A medical school in Canada's frozen north is consulting local aboriginal populations and educators from as far away as the Australian outback as it carves out a unique curriculum.

The Northern Ontario Medical School (Noms), which plans to open in September 2004, is developing a curriculum that will train young doctors and answer the needs of the many small communities scattered over a region the size of France and Germany combined.

One of the most pressing needs in the territory is for family doctors.

According to the Ontario Ministry of Health, 33 Northern Ontario communities are deemed underserved. The region also needs 95 additional physicians.

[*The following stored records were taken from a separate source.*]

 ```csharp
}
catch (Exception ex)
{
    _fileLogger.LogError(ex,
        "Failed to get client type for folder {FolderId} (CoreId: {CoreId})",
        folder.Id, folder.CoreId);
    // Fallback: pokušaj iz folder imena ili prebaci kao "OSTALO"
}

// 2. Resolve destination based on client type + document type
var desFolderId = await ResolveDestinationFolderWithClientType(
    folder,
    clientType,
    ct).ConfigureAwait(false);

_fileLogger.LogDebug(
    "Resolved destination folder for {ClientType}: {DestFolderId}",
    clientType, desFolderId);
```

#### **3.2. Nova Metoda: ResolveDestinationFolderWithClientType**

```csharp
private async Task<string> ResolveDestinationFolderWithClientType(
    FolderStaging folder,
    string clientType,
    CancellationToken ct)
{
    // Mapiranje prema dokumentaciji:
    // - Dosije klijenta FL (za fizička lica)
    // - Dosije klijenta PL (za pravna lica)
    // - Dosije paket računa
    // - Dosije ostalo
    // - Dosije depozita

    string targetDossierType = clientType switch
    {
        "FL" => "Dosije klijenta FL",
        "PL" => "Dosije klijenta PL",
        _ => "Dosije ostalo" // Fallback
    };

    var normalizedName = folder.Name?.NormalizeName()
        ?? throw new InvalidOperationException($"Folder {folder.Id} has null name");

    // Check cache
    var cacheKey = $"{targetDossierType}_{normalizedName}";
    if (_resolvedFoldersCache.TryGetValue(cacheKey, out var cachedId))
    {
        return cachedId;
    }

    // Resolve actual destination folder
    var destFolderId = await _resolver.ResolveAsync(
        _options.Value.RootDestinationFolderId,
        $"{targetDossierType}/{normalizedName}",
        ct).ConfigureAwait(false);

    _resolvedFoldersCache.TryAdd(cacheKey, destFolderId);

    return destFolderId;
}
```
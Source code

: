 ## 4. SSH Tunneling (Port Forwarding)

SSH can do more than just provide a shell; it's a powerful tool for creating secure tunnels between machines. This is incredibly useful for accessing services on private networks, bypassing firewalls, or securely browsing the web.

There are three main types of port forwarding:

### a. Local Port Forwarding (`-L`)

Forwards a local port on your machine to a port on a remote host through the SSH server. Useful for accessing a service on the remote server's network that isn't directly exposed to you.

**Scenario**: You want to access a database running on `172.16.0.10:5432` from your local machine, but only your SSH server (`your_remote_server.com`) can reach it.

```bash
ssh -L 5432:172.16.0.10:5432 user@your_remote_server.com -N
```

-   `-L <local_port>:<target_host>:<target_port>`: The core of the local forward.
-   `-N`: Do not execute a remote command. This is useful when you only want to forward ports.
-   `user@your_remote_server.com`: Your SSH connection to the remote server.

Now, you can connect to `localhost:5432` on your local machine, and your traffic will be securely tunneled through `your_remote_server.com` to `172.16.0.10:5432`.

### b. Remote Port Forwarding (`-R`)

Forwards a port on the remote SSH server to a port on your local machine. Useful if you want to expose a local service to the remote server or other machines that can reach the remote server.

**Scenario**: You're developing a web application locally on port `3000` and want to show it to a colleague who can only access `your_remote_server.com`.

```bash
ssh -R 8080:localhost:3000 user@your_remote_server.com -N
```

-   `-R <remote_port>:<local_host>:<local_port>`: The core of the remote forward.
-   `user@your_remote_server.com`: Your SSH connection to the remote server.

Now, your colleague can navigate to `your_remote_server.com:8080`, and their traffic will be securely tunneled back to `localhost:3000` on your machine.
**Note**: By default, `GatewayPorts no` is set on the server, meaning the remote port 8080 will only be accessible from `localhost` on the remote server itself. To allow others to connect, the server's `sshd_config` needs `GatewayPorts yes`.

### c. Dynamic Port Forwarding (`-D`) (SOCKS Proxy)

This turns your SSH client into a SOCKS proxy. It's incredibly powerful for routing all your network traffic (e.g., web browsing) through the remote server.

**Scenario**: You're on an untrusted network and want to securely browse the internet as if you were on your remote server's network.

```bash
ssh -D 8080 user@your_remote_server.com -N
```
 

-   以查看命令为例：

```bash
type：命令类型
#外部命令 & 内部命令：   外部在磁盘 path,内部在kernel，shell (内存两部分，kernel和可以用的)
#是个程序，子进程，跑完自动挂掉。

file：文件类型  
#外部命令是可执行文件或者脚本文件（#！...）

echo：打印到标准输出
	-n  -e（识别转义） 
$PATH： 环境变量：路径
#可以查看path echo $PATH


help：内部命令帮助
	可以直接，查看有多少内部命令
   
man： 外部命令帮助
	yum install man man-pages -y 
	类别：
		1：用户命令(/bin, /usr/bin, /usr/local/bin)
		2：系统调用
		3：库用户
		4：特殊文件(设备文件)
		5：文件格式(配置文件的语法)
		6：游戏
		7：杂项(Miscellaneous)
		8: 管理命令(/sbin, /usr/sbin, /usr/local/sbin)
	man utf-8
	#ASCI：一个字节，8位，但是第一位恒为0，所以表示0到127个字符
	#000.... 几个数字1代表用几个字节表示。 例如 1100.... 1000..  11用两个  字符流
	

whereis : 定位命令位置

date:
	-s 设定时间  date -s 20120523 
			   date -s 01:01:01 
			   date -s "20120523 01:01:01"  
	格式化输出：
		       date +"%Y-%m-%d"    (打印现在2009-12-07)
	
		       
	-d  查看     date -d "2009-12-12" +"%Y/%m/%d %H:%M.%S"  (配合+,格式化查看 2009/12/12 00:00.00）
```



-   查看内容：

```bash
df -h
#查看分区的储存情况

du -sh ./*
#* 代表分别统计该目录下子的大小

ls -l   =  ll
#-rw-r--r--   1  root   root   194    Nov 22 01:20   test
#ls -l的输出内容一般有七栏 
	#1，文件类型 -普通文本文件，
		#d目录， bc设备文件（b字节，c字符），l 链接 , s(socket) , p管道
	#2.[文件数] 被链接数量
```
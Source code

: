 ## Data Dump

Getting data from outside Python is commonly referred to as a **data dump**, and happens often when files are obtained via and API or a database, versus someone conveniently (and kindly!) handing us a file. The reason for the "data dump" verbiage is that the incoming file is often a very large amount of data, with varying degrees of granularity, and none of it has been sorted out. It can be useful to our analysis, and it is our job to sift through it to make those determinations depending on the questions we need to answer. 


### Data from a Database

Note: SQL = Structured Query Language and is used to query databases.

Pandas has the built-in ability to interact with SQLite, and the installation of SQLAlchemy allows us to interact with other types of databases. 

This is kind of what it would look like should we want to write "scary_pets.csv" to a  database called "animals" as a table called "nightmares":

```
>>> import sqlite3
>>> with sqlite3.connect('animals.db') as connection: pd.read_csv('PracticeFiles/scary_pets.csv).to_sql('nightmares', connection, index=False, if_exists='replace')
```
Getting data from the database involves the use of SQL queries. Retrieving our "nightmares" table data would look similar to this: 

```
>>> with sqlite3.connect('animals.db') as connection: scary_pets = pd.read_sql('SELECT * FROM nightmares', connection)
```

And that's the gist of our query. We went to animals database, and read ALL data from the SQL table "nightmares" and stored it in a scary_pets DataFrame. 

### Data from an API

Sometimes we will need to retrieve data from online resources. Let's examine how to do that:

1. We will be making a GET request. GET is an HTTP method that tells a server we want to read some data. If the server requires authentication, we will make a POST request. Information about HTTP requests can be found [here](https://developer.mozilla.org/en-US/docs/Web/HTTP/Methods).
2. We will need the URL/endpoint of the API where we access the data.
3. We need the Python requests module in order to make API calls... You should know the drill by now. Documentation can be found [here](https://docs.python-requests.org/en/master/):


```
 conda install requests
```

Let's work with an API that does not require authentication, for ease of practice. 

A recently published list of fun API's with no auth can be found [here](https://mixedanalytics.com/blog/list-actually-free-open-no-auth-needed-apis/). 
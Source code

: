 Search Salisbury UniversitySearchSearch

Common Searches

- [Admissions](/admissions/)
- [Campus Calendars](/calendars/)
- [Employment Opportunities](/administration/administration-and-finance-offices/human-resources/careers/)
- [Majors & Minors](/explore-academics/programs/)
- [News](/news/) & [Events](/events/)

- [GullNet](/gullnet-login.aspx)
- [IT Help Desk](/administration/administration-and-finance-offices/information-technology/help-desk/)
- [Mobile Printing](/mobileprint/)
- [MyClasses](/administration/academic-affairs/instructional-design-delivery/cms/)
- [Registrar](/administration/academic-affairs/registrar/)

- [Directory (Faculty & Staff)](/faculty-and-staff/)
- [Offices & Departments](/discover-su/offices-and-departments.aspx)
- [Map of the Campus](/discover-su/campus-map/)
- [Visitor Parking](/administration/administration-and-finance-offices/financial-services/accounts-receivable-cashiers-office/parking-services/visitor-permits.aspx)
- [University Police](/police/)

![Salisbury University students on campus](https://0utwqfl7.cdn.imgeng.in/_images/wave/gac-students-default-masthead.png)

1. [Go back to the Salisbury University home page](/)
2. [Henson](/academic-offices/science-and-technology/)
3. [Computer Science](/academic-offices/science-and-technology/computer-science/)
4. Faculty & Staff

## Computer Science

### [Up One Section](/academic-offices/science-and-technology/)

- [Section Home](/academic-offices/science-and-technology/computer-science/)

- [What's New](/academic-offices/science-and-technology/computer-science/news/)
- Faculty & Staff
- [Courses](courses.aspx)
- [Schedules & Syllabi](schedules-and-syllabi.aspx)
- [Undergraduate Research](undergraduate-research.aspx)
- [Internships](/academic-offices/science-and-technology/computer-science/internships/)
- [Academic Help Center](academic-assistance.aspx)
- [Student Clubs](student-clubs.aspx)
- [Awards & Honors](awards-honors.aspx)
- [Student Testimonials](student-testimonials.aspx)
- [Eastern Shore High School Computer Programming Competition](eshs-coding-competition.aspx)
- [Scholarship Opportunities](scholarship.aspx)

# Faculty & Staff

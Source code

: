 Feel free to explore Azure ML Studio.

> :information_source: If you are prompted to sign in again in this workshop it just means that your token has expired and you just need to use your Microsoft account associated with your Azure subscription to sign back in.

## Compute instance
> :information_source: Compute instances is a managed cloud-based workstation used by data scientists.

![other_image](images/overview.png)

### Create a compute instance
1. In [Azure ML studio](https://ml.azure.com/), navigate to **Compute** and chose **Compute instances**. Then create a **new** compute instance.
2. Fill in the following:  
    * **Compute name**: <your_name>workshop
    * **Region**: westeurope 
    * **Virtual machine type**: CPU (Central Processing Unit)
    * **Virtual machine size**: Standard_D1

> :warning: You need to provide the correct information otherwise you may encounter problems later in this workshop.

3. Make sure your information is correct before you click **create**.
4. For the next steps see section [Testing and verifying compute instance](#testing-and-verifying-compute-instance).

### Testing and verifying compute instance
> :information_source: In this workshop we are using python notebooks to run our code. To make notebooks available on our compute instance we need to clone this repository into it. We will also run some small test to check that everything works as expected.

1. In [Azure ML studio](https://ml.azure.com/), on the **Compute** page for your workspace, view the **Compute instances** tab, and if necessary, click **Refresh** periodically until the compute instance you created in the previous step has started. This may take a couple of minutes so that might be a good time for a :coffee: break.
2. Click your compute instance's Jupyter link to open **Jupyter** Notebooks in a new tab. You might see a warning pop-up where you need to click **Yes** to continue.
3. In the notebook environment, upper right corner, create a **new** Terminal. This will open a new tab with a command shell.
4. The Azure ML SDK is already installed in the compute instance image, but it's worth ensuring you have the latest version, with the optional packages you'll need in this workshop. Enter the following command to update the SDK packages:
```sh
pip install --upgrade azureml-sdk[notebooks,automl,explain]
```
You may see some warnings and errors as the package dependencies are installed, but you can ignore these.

Noms, the first new Canadian medical school in 30 years, hopes to address these shortfalls and plans to take 56 students in its first year. It will involve a partnership between the universities of Laurentian, in Sudbury, and Lakehead, in Thunder Bay, to establish multiple teaching and research sites across large and small communities in northern Ontario.

"It will offer community-based medical education in a range of clinical settings," said dean Roger Strasser. He planned to improve retention and recruitment by getting undergraduate medical students out to communities in their first year. "It will end up bringing to students a positive clinical and educational experience in a rural setting," he said.

Dr Strasser said tuition would draw on the popular Canadian model of problem-based learning pioneered by McMaster University but also lean towards Harvard Business School's case-based approach.